Em suma, se você imagina que qualquer travesti é um ser que conhece os prazeres de ambos os sexos e é afoito por ambos, talvez um travesti não seja para você o terapeuta ideal. A menos que você não queira justamente um terapeuta ou analista que lhe apareça de imediato como depositário de um extraordinário saber sobre o sexo. Nesse caso, por que não?

Por outro lado, se você não caminha com a cultura dominante, ou seja, não transforma uma preferência excêntrica numa "tara" sexual, um terapeuta ou analista travesti não será, para você, muito diferente de um terapeuta ou analista de terno ou tailleur Armani.

Agora, não sei se há analistas ou terapeutas travestis. Portanto, não adianta me pedir telefone e endereço do consultório.

BILHETE 2

Gosto disso, você é persistente e agora pergunta: "E um pedófilo, poderia ser terapeuta ou analista? Você quer que eu estabeleça um limite, ou seja, que coloque alguma prática ou fantasia sexuais no campo de uma anormalidade que tornasse por si só impossível o exercício da psicoterapia ou da análise. Por isso, você recorre a uma preferência sexual que é, além de ilegal, repulsiva, pois há ótimas razões, em nossa cultura, para que a infância seja protegida do desejo sexual dos adultos.

Mas disso, em princípio, cuida a nossa polícia.

A objeção à ideia de um terapeuta pedófilo existe, mas é de outra natureza. A fantasia do pedófilo é propor ou impor seus desejos a um sujeito que mal entende o que está sendo feito com ele e com seu corpo. É uma fantasia de domínio e sobretudo de domínio pelo saber.
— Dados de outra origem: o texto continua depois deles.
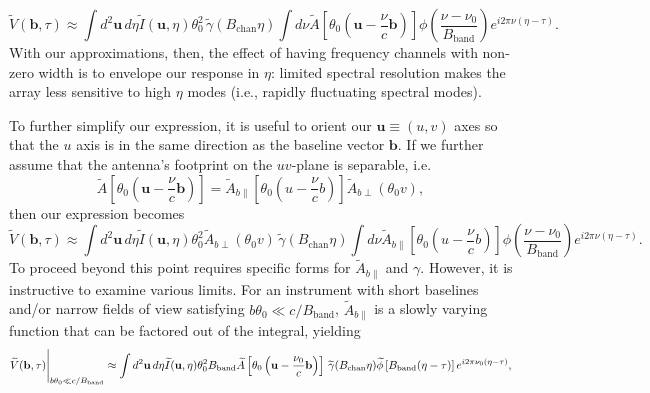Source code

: \documentclass[twocolumn,aps,prd,nofootinbib,showpacs]{revtex4-1}
\begin{document}
\begin{widetext}
\begin{equation}
\label{eq:genVtilde}
\widetilde{V} (\mathbf{b}, \tau) \approx  \int d^2\mathbf{u} \, d\eta \widetilde{I} (\mathbf{u}, \eta) \theta_0^2  \,\widetilde{\gamma}(B_\textrm{chan} \eta) \int d\nu  \widetilde{A} \left[ \theta_0 \left( \mathbf{u} - \frac{\nu}{c} \mathbf{b} \right) \right] \phi \left( \frac{\nu - \nu_0}{B_\textrm{band}} \right) e^{i 2 \pi \nu (\eta - \tau)}.
\end{equation}
With our approximations, then, the effect of having frequency channels with non-zero width is to envelope our response in $\eta$: limited spectral resolution makes the array less sensitive to high $\eta$ modes (i.e., rapidly fluctuating spectral modes).

To further simplify our expression, it is useful to orient our $\mathbf{u} \equiv (u,v)$ axes so that the $u$ axis is in the same direction as the baseline vector $\mathbf{b}$.  If we further assume that the antenna's footprint on the $uv$-plane is separable, i.e.
\begin{equation}
\label{eq:SepPrimaryBeam}
\widetilde{A} \left[ \theta_0 \left( \mathbf{u} - \frac{\nu}{c} \mathbf{b} \right) \right] = \widetilde{A}_{b\parallel} \left[ \theta_0 \left( u - \frac{\nu}{c} b \right) \right] \widetilde{A}_{b\perp} (\theta_0 v),
\end{equation}
then our expression becomes
\begin{equation}
\label{eq:vIntegratedGenVtilde}
\widetilde{V} (\mathbf{b}, \tau) \approx  \int d^2\mathbf{u} \, d\eta \widetilde{I} (\mathbf{u}, \eta) \theta_0^2  \widetilde{A}_{b\perp} (\theta_0 v) \,\widetilde{\gamma}(B_\textrm{chan} \eta) \int d\nu \widetilde{A}_{b\parallel} \left[ \theta_0 \left( u - \frac{\nu}{c} b \right) \right] \phi \left( \frac{\nu - \nu_0}{B_\textrm{band}} \right) e^{i 2 \pi \nu (\eta - \tau)}.
\end{equation}
To proceed beyond this point requires specific forms for $\widetilde{A}_{b\parallel}$ and $\gamma$.  However, it is instructive to examine various limits.  For an instrument with short baselines and/or narrow fields of view satisfying $b\theta_0 \ll c/B_\textrm{band} $, $\widetilde{A}_{b\parallel}$ is a slowly varying function that can be factored out of the integral, yielding
\begin{equation}
\label{eq:shortBlVtilde}
\widetilde{V} (\mathbf{b}, \tau) \Bigg{|}_{b\theta_0 \ll c/B_\textrm{band}} \approx \int d^2\mathbf{u} \, d\eta \widetilde{I} (\mathbf{u}, \eta) \theta_0^2 B_\textrm{band} \widetilde{A} \left[ \theta_0 \left( \mathbf{u} - \frac{\nu_0}{c} \mathbf{b} \right) \right] \,\widetilde{\gamma}(B_\textrm{chan} \eta)  \widetilde{\phi} \left[ B_\textrm{band} (\eta - \tau) \right] e^{i 2\pi \nu_0 (\eta - \tau)},

\end{equation}
\end{widetext}
\end{document}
É a história (verídica) daquele padre americano que pedia sexo oral explicando a seu coroinha que era uma forma de santa comunhão.

Não é difícil entender que essa fantasia não é compatível com o exercício da psicoterapia ou da análise.

Claro, no começo de uma terapia ou análise, o paciente sempre supõe que seu terapeuta saiba muito mais do que ele, sobretudo em matéria de desejo e de sexo. Justamente, espera-se de uma terapia que ela não transforme essa suposição numa dependência crônica. Ora, é exatamente o que acontecerá se o terapeuta se servir da suposição inicial do paciente para realizar sua própria fantasia sexual, ou seja, se ele, propriamente, encontrar seu gozo na suposta supremacia de seu saber. E, se o terapeuta for pedófilo, a tentação será grande.